Minorities Say Myanmar Army Continues to Uses Rape as Weapon of War
Esther Htusan of Associated Press wrote: “A soldier in full uniform saw the 7-year-old in her front yard soon after her parents left to tend to their rice paddies in Myanmar's restive state of Shan. She said he ordered her inside the family's bamboo hut. "He hit me and told me to take off my clothes," the girl told the tightly packed courtroom in a whisper, as her alleged assailant, Maung Win Htwe, looked on, stone-faced. "Then ... he raped me." [Source: Esther Htusan, Associated Press, January 15, 2014]
Rights activists in Myanmar say the army continues to use rape as a weapon of war nearly three years after President Thein Sein's nominally civilian government ended a half-century of brutal military rule. The Women's League of Burma released a report documenting more than 100 rapes, almost all in townships plagued by stubborn ethnic insurgencies. Nearly half were brutal gang rapes, several of the victims were children, and 28 of the women were killed or died from their injuries, said Tin Tin Nyo, the league's general secretary. She warned that there is little hope for change until the government amends Myanmar's constitution, which gives the military the right to independently administer all its affairs. The report said most of the attacks occurred in border areas, particularly in the states of Shan, where the 7-year-old lives, and Kachin.
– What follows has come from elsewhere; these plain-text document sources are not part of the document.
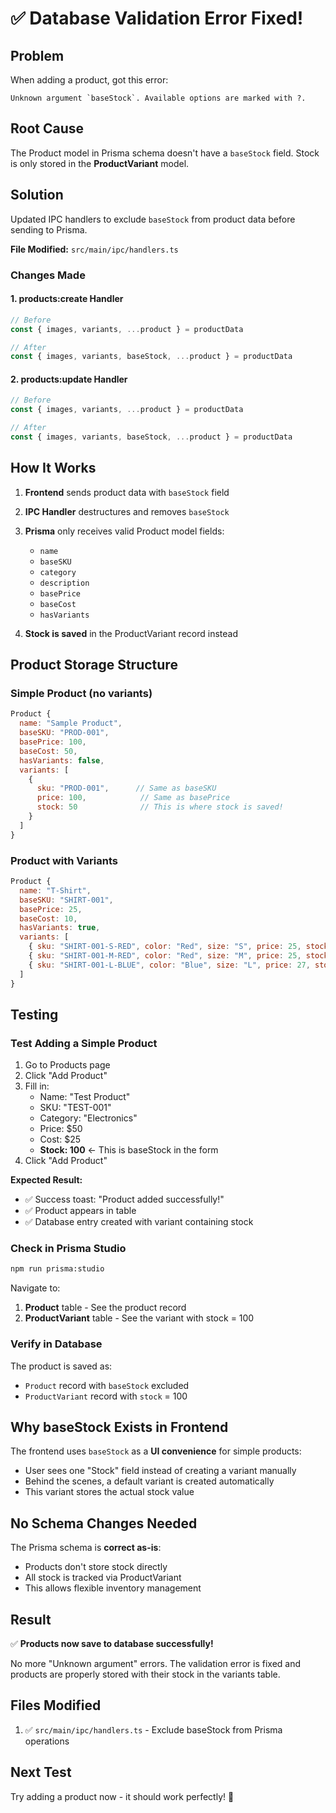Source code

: # ✅ Database Validation Error Fixed!

## Problem
When adding a product, got this error:
```
Unknown argument `baseStock`. Available options are marked with ?.
```

## Root Cause
The Product model in Prisma schema doesn't have a `baseStock` field. Stock is only stored in the **ProductVariant** model.

## Solution
Updated IPC handlers to exclude `baseStock` from product data before sending to Prisma.

**File Modified:** `src/main/ipc/handlers.ts`

### Changes Made

#### 1. products:create Handler
```typescript
// Before
const { images, variants, ...product } = productData

// After  
const { images, variants, baseStock, ...product } = productData
```

#### 2. products:update Handler
```typescript
// Before
const { images, variants, ...product } = productData

// After
const { images, variants, baseStock, ...product } = productData
```

## How It Works

1. **Frontend** sends product data with `baseStock` field
2. **IPC Handler** destructures and removes `baseStock` 
3. **Prisma** only receives valid Product model fields:
   - `name`
   - `baseSKU`
   - `category`
   - `description`
   - `basePrice`
   - `baseCost`
   - `hasVariants`

4. **Stock is saved** in the ProductVariant record instead

## Product Storage Structure

### Simple Product (no variants)
```javascript
Product {
  name: "Sample Product",
  baseSKU: "PROD-001",
  basePrice: 100,
  baseCost: 50,
  hasVariants: false,
  variants: [
    {
      sku: "PROD-001",      // Same as baseSKU
      price: 100,            // Same as basePrice
      stock: 50              // This is where stock is saved!
    }
  ]
}
```

### Product with Variants
```javascript
Product {
  name: "T-Shirt",
  baseSKU: "SHIRT-001",
  basePrice: 25,
  baseCost: 10,
  hasVariants: true,
  variants: [
    { sku: "SHIRT-001-S-RED", color: "Red", size: "S", price: 25, stock: 10 },
    { sku: "SHIRT-001-M-RED", color: "Red", size: "M", price: 25, stock: 15 },
    { sku: "SHIRT-001-L-BLUE", color: "Blue", size: "L", price: 27, stock: 8 }
  ]
}
```

## Testing

### Test Adding a Simple Product
1. Go to Products page
2. Click "Add Product"
3. Fill in:
   - Name: "Test Product"
   - SKU: "TEST-001"
   - Category: "Electronics"
   - Price: $50
   - Cost: $25
   - **Stock: 100** ← This is baseStock in the form
4. Click "Add Product"

**Expected Result:**
- ✅ Success toast: "Product added successfully!"
- ✅ Product appears in table
- ✅ Database entry created with variant containing stock

### Check in Prisma Studio
```bash
npm run prisma:studio
```

Navigate to:
1. **Product** table - See the product record
2. **ProductVariant** table - See the variant with stock = 100

### Verify in Database
The product is saved as:
- `Product` record with `baseStock` excluded
- `ProductVariant` record with `stock` = 100

## Why baseStock Exists in Frontend

The frontend uses `baseStock` as a **UI convenience** for simple products:
- User sees one "Stock" field instead of creating a variant manually
- Behind the scenes, a default variant is created automatically
- This variant stores the actual stock value

## No Schema Changes Needed

The Prisma schema is **correct as-is**:
- Products don't store stock directly
- All stock is tracked via ProductVariant
- This allows flexible inventory management

## Result

✅ **Products now save to database successfully!**

No more "Unknown argument" errors. The validation error is fixed and products are properly stored with their stock in the variants table.

## Files Modified

1. ✅ `src/main/ipc/handlers.ts` - Exclude baseStock from Prisma operations

## Next Test

Try adding a product now - it should work perfectly! 🚀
Perpetrators are rarely, if ever, punished.
Though it handed over formal control of the country, the army continues to heavily influence almost all facets of government, and holds a quarter of all seats in parliament. Few prominent officials have criticized the military over sexual violence — not even opposition leader and Nobel Peace laureate Aung San Suu Kyi, who spent more than 15 years under house arrest under the former ruling junta. Last month, at a press conference in the main city of Yangon, Suu Kyi was asked if she was concerned about the lack of accountability when it comes to the use of rape as a weapon of war. Instead of criticizing generals, she pointed out that insurgent groups also are responsible for sexual violence. "This has to do with rule of law. And that has to do with politics, and the position of the army as it is in a particular political structure," she said. "I think you are well aware of the fact that military armed groups which are not official armies also engage in sexual violence in conditions of conflict." The U.S. State Department said it was aware of the report, and urged the Myanmar government and military to investigate and prosecute all allegations of rape and sexual assault. Spokeswoman Marie Harf said that despite "tremendous progress" in Myanmar in the past three years, "significant challenges remain, including further improving the country's overall human rights situation."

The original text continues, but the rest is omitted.